Foram, ao todo, seis meses para a conclusão do livro e quem finalizou o material foi a produtora cultural Amallia Brandolff. Ela conta que a ideia de auxiliar na construção do projeto surgiu quando estava planejando um curta-metragem com as mulheres da aldeia. Além disso, novas edições do livro podem surgir a longo do tempo.
“A gente não está aqui para ser o inimigo de ninguém"
Viviane e a família moram na Flona há quatro anos. Nascida próximo da divisa entre o Rio Grande do Sul e Santa Catarina, ressalta que decidiu se mudar para a região para que os filhos vivessem na cultura tradicional Kaingang. Ela é casada com Márcio Kakupry Salvador, de 36 anos. O casal tem dois filhos, Marcielly e o pequeno Lian, de apenas 1 ano.
Na comunidade, há escola e posto de saúde indígenas. Entre eles, somente a língua originária é falada. O intuito é que vivam, na medida do possível, como os antepassados. Para eles, é imprescindível manter os costumes. A principal renda da comunidade é a venda de artesanato. E fazem questão de comercializar somente o que produzem.
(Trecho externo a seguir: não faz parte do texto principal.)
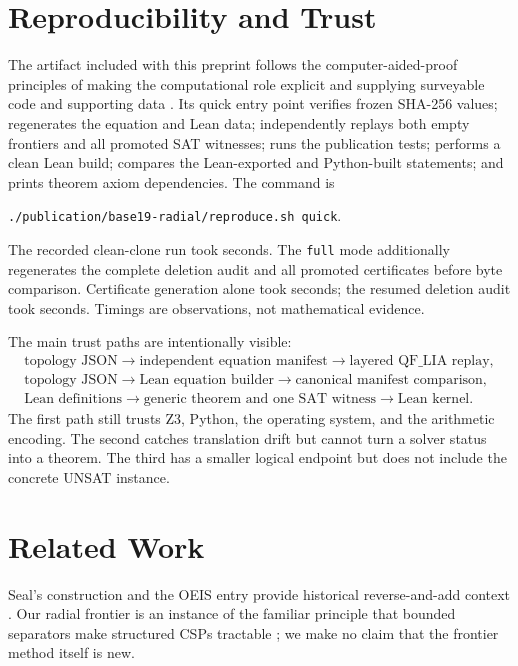 \documentclass[11pt]{article}
\begin{document}
\section{Reproducibility and Trust}

The artifact included with this preprint follows the computer-aided-proof
principles of making the computational role explicit and supplying
surveyable code and supporting data \cite{lmsComputerAidedProofs}.  Its quick
entry point verifies frozen SHA-256 values; regenerates the equation and Lean
data; independently replays both empty frontiers and all promoted SAT
witnesses; runs the publication tests; performs a clean Lean build; compares
the Lean-exported and Python-built statements; and prints theorem axiom
dependencies.  The command is
\begin{center}
\texttt{./publication/base19-radial/reproduce.sh quick}.
\end{center}
The recorded clean-clone run took \CleanCloneSeconds{} seconds.  The
\texttt{full} mode additionally regenerates the complete deletion audit and
all promoted certificates before byte comparison.  Certificate generation
alone took \CertificateGenerationSeconds{} seconds; the resumed deletion
audit took \DeletionAuditSeconds{} seconds.  Timings are observations, not
mathematical evidence.

The main trust paths are intentionally visible:
\[
\begin{array}{c}
\text{topology JSON}\longrightarrow\text{independent equation manifest}
\longrightarrow\text{layered QF\_LIA replay},\\[2mm]
\text{topology JSON}\longrightarrow\text{Lean equation builder}
\longrightarrow\text{canonical manifest comparison},\\[2mm]
\text{Lean definitions}\longrightarrow\text{generic theorem and one SAT witness}
\longrightarrow\text{Lean kernel}.
\end{array}
\]
The first path still trusts Z3, Python, the operating system, and the
arithmetic encoding.  The second catches translation drift but cannot turn a
solver status into a theorem.  The third has a smaller logical endpoint but
does not include the concrete UNSAT instance.

\section{Related Work}

Seal's construction and the OEIS entry provide historical reverse-and-add
context \cite{brownSeal,oeisA060382}.  Our radial frontier is an instance of
the familiar principle that bounded separators make structured CSPs
tractable \cite{Freuder1990,DechterPearl1989}; we make no claim that the
frontier method itself is new.
\end{document}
Atualmente, vendem os produtos junto à Praça João Corrêa e na Feirinha de Canela. O grupo não está presente nas vendas próximo da Catedral de Pedra e é a única comunidade que aceitou o projeto da Prefeitura de criar um espaço específico para o comércio indígena. “A gente não está aqui para ser o inimigo de ninguém. A gente só quer mostrar o que a gente sabe”, salienta Vivi.
Para o futuro, quer que os filhos tenham curso superior. “Eu queria ter ido para a faculdade, mas tinha medo do que as pessoas iam falar”, lamenta. Marcielly sonha em ser médica.